6. Topology Comparison and Practical Tradeoffs

Topology	Diameter	Switch Radix	Cable Count	Bisection BW	Physical Layout
Fat-tree	(O(\log N))	(2k)	(O(N \log N))	Full	Requires structured cabling
3D Torus	(O(N^{1/3}))	6	(3N)	(O(N^{2/3}))	Natural 3D mapping
6D Torus	(O(N^{1/6}))	12	(6N)	(O(N^{5/6}))	Challenging folding
Dragonfly	3	(r = 2a + g - 1)	(O(N))	(O(N))	Group-based layout
Slim Fly	2	(O(\sqrt{N}))	(O(N^{3/2}))	Near-optimal	Algebraic; non-intuitive

For current HPC system sizes (10^4-10^6 nodes), Dragonfly and fat-tree dominate because they provide the best balance of low diameter, manageable cost, and compatibility with available switch ASICs. Torus topologies excel at smaller scales or when physical layout constraints dominate (e.g., embedded systems, on-chip networks). Slim Fly is the topology of the future, waiting for high-radix switches and automated cable management to make its theoretical advantages practical.

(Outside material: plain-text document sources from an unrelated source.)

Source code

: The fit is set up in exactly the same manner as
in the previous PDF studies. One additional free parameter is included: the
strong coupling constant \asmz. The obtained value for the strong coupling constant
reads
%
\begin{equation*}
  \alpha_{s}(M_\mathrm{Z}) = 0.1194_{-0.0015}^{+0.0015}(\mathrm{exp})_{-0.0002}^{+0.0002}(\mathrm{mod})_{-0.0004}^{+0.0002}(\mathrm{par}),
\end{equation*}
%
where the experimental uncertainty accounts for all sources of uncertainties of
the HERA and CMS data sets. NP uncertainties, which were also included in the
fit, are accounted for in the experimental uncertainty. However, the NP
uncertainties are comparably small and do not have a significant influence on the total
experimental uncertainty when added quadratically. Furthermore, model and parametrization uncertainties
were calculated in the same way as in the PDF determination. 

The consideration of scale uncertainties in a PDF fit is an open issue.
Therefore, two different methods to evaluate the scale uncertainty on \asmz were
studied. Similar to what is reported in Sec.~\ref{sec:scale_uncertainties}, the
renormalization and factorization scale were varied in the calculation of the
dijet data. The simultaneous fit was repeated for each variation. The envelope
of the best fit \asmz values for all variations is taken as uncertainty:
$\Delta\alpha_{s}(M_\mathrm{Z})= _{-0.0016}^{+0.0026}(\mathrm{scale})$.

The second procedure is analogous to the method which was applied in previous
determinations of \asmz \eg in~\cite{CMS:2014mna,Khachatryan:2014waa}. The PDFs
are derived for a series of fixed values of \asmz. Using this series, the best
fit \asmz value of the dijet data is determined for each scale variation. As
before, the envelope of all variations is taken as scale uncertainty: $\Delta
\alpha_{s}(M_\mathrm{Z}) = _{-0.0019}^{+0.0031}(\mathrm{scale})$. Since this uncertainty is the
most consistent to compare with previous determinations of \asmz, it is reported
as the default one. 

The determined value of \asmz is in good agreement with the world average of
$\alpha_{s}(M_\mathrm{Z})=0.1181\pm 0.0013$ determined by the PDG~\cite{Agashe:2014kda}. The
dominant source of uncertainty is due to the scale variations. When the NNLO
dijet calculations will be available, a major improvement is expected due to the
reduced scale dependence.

7. The Future: Optical Circuit Switching and Topology Reconfiguration

A radical alternative to fixed topologies is dynamically reconfigurable networks using optical circuit switches (OCS). An OCS can establish a direct optical path between any two endpoints by mechanically or electronically steering mirrors (MEMS) or using wavelength-selective switches. The topology can be changed in milliseconds to match the communication pattern of the current workload.

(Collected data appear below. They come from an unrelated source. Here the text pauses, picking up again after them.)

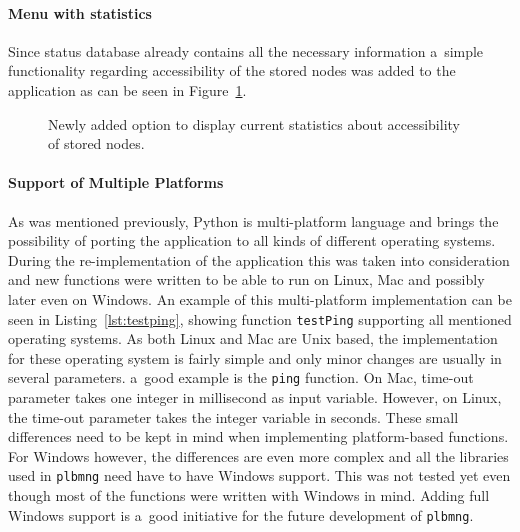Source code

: {{{{{{\paragraph{Menu with statistics}
Since status database already contains all the necessary information a~simple functionality regarding accessibility of the stored nodes was added to the application as can be seen in Figure~\ref{fig:statmenu}. 

\begin{figure}[H]
	\centering
	\caption{Newly added option to display current statistics about accessibility of stored nodes.}
	\label{fig:statmenu}
\end{figure}

\paragraph{Support of Multiple Platforms}
As was mentioned previously, Python is multi-platform language and brings the possibility of porting the application to all kinds of different operating systems. During the re-implementation of the application this was taken into consideration and new functions were written to be able to run on Linux, Mac and possibly later even on Windows. An example of this multi-platform implementation can be seen in Listing~\ref{lst:testping}, showing function \texttt{testPing} supporting all mentioned operating systems. As both Linux and Mac are Unix based, the implementation for these operating system is fairly simple and only minor changes are usually in several parameters. a~good example is the \texttt{ping} function. On Mac, time-out parameter takes one integer in millisecond as input variable. However, on Linux, the time-out parameter takes the integer variable in seconds. These small differences need to be kept in mind when implementing platform-based functions. For Windows however, the differences are even more complex and all the libraries used in \texttt{plbmng} need have to have Windows support. This was not tested yet even though most of the functions were written with Windows in mind. Adding full Windows support is a~good initiative for the future development of \texttt{plbmng}.

}}}}}}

Google’s Jupiter network (2022) uses OCS in its data center fabric, dynamically reconfiguring the spine-layer connectivity to match traffic demands. While Jupiter is a data center network (not an HPC system), the technology is directly applicable to HPC. An OCS-based HPC network could present a Dragonfly topology for all-to-all workloads, a ring topology for pipeline-parallel workloads, and a hypercube for stencil computations—all on the same physical fiber plant.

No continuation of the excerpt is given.